EXERCISE DESCRIPTION:
Search the material below for lines containing the string "apps", and copy every one you find.

GIVEN DATA:
────────────────────────────────────────
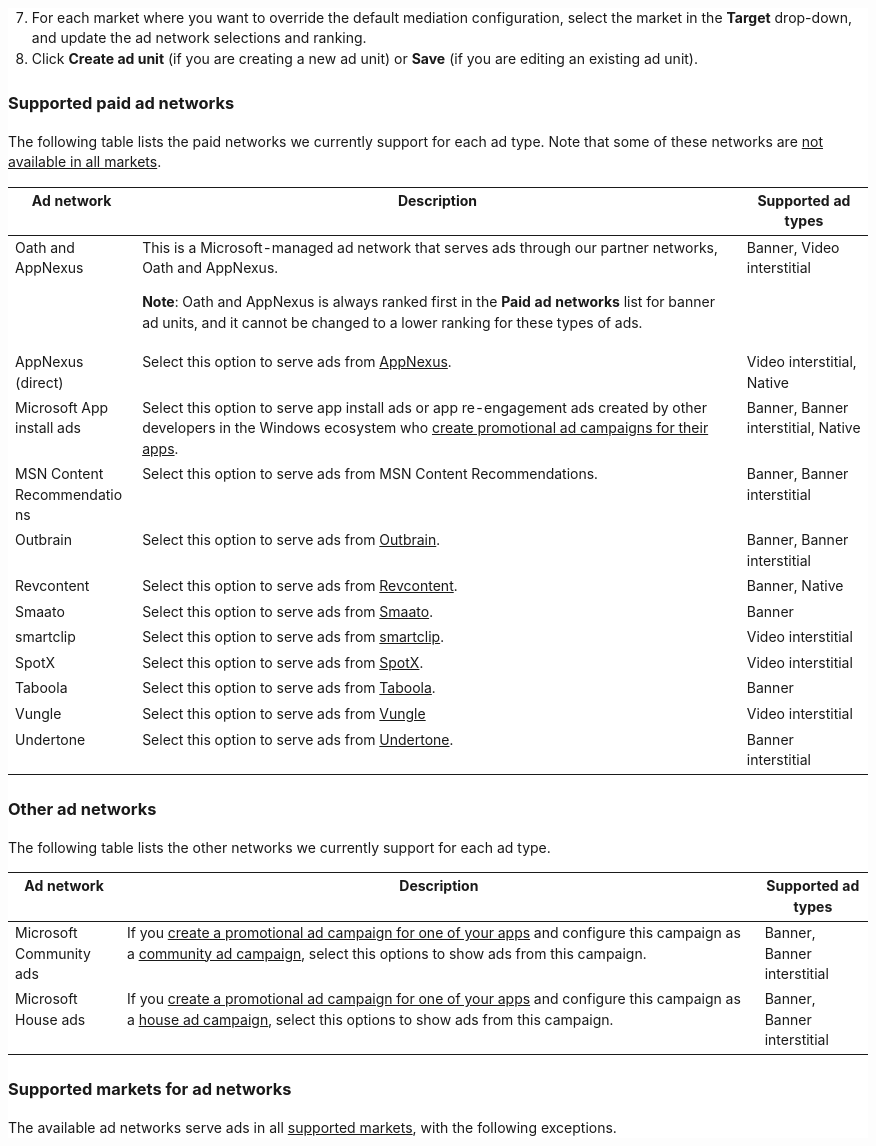 7. For each market where you want to override the default mediation configuration, select the market in the **Target** drop-down, and update the ad network selections and ranking.
8. Click **Create ad unit** (if you are creating a new ad unit) or **Save** (if you are editing an existing ad unit).

<span id="paid-networks" />

### Supported paid ad networks

The following table lists the paid networks we currently support for each ad type. Note that some of these networks are [not available in all markets](#network-markets).

|  Ad network  |  Description  |  Supported ad types  |
|--------------|---------------|---------------------|
| Oath and AppNexus |  This is a Microsoft-managed ad network that serves ads through our partner networks, Oath and AppNexus.<p/>**Note**: Oath and AppNexus is always ranked first in the **Paid ad networks** list for banner ad units, and it cannot be changed to a lower ranking for these types of ads. | Banner, Video interstitial |
| AppNexus (direct) | Select this option to serve ads from [AppNexus](https://www.appnexus.com). | Video interstitial, Native  |
| Microsoft App install ads | Select this option to serve app install ads or app re-engagement ads created by other developers in the Windows ecosystem who [create promotional ad campaigns for their apps](create-an-ad-campaign-for-your-app.md).  |  Banner, Banner interstitial, Native  |
| MSN Content Recommendations |  Select this option to serve ads from MSN Content Recommendations. |  Banner, Banner interstitial  |
| Outbrain |  Select this option to serve ads from [Outbrain](https://www.outbrain.com/). |  Banner, Banner interstitial  |
| Revcontent |  Select this option to serve ads from [Revcontent](https://www.revcontent.com/). |  Banner, Native  |
| Smaato |  Select this option to serve ads from [Smaato](https://www.smaato.com/). |  Banner  |
| smartclip |  Select this option to serve ads from [smartclip](http://www.smartclip.com/). |  Video interstitial  |
| SpotX |  Select this option to serve ads from [SpotX](https://www.spotx.tv/). |  Video interstitial  |
| Taboola |  Select this option to serve ads from [Taboola](https://www.taboola.com/). |  Banner  |
| Vungle | Select this option to serve ads from [Vungle](https://vungle.com/) | Video interstitial |
| Undertone | Select this option to serve ads from [Undertone](https://www.undertone.com/). | Banner interstitial |


<span id="other-networks" />

### Other ad networks

The following table lists the other networks we currently support for each ad type.

|  Ad network  |  Description  |  Supported ad types  |
|--------------|---------------|---------------------|
| Microsoft Community ads |  If you [create a promotional ad campaign for one of your apps](create-an-ad-campaign-for-your-app.md) and configure this campaign as a [community ad campaign](about-community-ads.md), select this options to show ads from this campaign. | Banner, Banner interstitial |
| Microsoft House ads | If you [create a promotional ad campaign for one of your apps](create-an-ad-campaign-for-your-app.md) and configure this campaign as a [house ad campaign](about-house-ads.md), select this options to show ads from this campaign. | Banner, Banner interstitial  |


<span id="network-markets" />

### Supported markets for ad networks

The available ad networks serve ads in all [supported markets](define-market-selection.md#microsoft-store-consumer-markets), with the following exceptions.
────────────────────────────────────────
SOLUTION TO THE PROBLEM:
| Microsoft App install ads | Select this option to serve app install ads or app re-engagement ads created by other developers in the Windows ecosystem who [create promotional ad campaigns for their apps](create-an-ad-campaign-for-your-app.md).  |  Banner, Banner interstitial, Native  |
| Microsoft Community ads |  If you [create a promotional ad campaign for one of your apps](create-an-ad-campaign-for-your-app.md) and configure this campaign as a [community ad campaign](about-community-ads.md), select this options to show ads from this campaign. | Banner, Banner interstitial |
| Microsoft House ads | If you [create a promotional ad campaign for one of your apps](create-an-ad-campaign-for-your-app.md) and configure this campaign as a [house ad campaign](about-house-ads.md), select this options to show ads from this campaign. | Banner, Banner interstitial  |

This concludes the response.